LAKE FOREST HOSPITAL
Roger Wojtowicz is director of facilities at Lake Forest Hospital, a 225-bed, 1,000,000-square-foot facility in Illinois. Fifteen years ago, he walked into the hospital’s “attic” warehouse, and he found 14 product lines from two furniture manufacturers, 200 paint colors, 250 wallpapers, and 50 chair lines. “We decided to sit down with the manufacturers and standardize, because the inventory was out of control,” he recalls.
So, Herman Miller was selected and could provide “the horsepower and capacity for service support and also a very competitive price,” Lake Forest standardized on Ethospace product for offices and nurses’ stations, Meridian storage, Equa and Aeron seating, and on Co/Struc product in clinical areas, such as the lab and pharmacy. Colors are limited to a basic off-white with blue or green accents on the accessories.
The advantage of standards, according to Mr. Wojtowicz, is cost control because product is used efficiently, inventory is managed better, and architectural costs are lower. According to Mr. Wojtowicz, modular products are “like a jigsaw puzzle, you can move them around with minimal cost,” instead of continually redesigning custom casework. The attic at Lake Forest now averages around 5 to 10 percent of inventory, all of which is completely interchangeable with the product on the floor.
“If you don’t standardize, inventory will quickly become 20 percent,” says Mr. Wojtowicz. “It takes up space and it’s hard to maintain.” Typically, 34 percent of the product used in a reconfiguration at Lake Forest comes from the attic, and much of that product has been in use for 15 years. “Herman Miller has been able to support both the product and the finishes for that long,” says Mr. Wojtowicz. In 2007, the hospital saved $123,700 by reusing that one-third of product in its reconfigurations rather than buying new.11
When technology or function changes, the puzzle pieces are simply rearranged. When the hospital installed a large machine for automatically dispensing meds in the nurses’ stations, for example, “without much disruption we just removed a work surface and the flipper door units and took them to the attic,” says Julie Ritter, account development manager, Herman Miller.12
Familiarity with the product and the provider is another advantage for Mr. Wojtowicz. Users know the product well, so their “orientation curve is very low,” says Mr. Wojtowicz. And by establishing long-term relationships with the manufacturer, “we’re basically business partners.”

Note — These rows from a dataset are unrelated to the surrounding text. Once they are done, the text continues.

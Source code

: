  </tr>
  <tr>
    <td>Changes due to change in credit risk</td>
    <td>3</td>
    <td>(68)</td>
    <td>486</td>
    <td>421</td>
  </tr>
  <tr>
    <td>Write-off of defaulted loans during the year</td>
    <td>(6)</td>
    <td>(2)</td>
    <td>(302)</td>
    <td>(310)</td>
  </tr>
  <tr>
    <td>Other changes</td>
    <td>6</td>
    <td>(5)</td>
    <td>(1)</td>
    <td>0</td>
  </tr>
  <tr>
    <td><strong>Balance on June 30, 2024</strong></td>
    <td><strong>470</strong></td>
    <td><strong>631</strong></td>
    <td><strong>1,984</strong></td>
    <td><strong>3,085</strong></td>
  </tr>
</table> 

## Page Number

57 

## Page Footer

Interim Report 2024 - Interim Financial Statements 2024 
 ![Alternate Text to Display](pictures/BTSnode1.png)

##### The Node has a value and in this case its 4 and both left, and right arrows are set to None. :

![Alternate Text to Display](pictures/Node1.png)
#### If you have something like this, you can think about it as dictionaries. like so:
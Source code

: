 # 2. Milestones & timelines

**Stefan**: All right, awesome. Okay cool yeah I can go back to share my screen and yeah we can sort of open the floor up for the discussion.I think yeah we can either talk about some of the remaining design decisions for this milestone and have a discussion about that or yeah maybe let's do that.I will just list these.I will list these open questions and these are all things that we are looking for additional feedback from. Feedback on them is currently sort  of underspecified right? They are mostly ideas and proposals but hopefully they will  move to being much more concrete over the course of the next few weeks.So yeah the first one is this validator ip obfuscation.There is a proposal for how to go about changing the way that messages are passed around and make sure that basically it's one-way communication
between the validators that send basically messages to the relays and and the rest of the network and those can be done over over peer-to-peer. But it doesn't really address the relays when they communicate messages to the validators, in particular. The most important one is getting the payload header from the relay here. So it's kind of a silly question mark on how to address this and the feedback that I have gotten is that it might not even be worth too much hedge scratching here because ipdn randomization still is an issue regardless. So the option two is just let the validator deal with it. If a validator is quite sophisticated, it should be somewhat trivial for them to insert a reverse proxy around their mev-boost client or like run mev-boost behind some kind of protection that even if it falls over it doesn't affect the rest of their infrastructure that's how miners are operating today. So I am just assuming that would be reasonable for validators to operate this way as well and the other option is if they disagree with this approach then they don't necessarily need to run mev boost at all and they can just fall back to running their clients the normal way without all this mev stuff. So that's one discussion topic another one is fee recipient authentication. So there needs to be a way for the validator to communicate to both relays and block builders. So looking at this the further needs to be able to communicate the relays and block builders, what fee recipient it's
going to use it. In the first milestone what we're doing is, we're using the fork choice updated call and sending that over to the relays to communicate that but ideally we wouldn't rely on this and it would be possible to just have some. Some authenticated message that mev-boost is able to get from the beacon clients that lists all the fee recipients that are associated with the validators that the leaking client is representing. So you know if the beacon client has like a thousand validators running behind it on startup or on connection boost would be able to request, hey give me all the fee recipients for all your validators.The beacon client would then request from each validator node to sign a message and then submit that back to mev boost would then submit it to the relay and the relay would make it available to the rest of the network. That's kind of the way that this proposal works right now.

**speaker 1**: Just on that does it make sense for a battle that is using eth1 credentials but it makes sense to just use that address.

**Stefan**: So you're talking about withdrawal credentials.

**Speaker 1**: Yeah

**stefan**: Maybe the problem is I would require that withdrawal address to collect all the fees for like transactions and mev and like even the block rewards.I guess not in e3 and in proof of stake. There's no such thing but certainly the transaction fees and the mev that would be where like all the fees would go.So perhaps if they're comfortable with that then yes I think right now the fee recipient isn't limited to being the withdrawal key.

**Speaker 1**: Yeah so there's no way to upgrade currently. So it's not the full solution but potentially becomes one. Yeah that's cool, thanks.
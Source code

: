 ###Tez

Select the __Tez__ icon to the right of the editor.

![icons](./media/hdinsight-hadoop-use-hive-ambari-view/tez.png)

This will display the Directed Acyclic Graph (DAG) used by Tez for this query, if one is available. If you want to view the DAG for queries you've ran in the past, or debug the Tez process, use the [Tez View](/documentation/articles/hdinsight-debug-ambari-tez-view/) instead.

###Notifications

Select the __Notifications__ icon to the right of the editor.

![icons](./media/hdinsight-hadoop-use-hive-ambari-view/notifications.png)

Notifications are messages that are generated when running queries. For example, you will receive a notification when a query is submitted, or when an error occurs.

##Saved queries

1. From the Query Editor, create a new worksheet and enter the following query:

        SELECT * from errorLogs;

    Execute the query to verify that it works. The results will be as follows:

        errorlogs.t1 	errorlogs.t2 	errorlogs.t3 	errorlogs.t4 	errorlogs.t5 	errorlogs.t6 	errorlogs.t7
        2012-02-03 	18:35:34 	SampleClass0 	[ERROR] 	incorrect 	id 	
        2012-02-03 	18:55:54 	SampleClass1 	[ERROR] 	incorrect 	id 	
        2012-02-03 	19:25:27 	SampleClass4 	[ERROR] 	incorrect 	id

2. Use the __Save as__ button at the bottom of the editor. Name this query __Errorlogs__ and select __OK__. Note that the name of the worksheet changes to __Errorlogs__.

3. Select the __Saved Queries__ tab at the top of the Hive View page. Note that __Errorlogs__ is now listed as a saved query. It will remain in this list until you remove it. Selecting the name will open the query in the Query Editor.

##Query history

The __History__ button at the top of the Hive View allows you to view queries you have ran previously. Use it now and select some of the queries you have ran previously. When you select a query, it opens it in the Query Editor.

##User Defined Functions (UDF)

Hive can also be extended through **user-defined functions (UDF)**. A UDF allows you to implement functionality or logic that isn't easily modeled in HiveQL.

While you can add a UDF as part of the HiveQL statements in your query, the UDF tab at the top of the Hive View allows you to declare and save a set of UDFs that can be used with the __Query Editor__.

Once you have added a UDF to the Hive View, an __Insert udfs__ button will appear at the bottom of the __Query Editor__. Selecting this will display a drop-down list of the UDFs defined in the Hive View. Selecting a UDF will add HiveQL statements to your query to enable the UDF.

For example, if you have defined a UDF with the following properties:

Standards take time and cooperation to implement, and they require commitment to maintain. But, after decades of experience in living with standards programs, these hospitals have maximized the potential of their furniture and have minimized the impact on the bottom line.
1. Osborn, David, “Healthcare for your facilities,” Nursing Homes: Long Term Care Management, April 2006, p. 47.
2. Cardon, Kerrie. Personal interview. 14 January 2009.
3. Bensch, Frederick. Personal interview. 30 January 2009.
4. Flaherty, Mike. Personal interview. 5 December 2008.
5. “Healthcare Facility Issues: Standards Guidelines Mean Simplicity, Savings, Sanity.” Research summary. Herman Miller for Healthcare. 2000.
6. Lavaway, Kurt. “Building Design Standards in Healthcare Facilities.” Weblog post. Healthcare Design. 17 November 2008. Accessed 22 December 2008 at http://www.healthcaredesignmagazine.com.
7. Wojtowicz, Roger. Personal interview. 28 January 2009.
8. Muth, Wendy. Personal interview. 23 January 2009.
9. Johnson, Brad. Personal interview. 15 December 2008.
10. Vitale, Frank. Personal interview. 28 January 2009.
11. “Lake Forest Hospital Corporate Visit.” Herman Miller for Healthcare. 2007.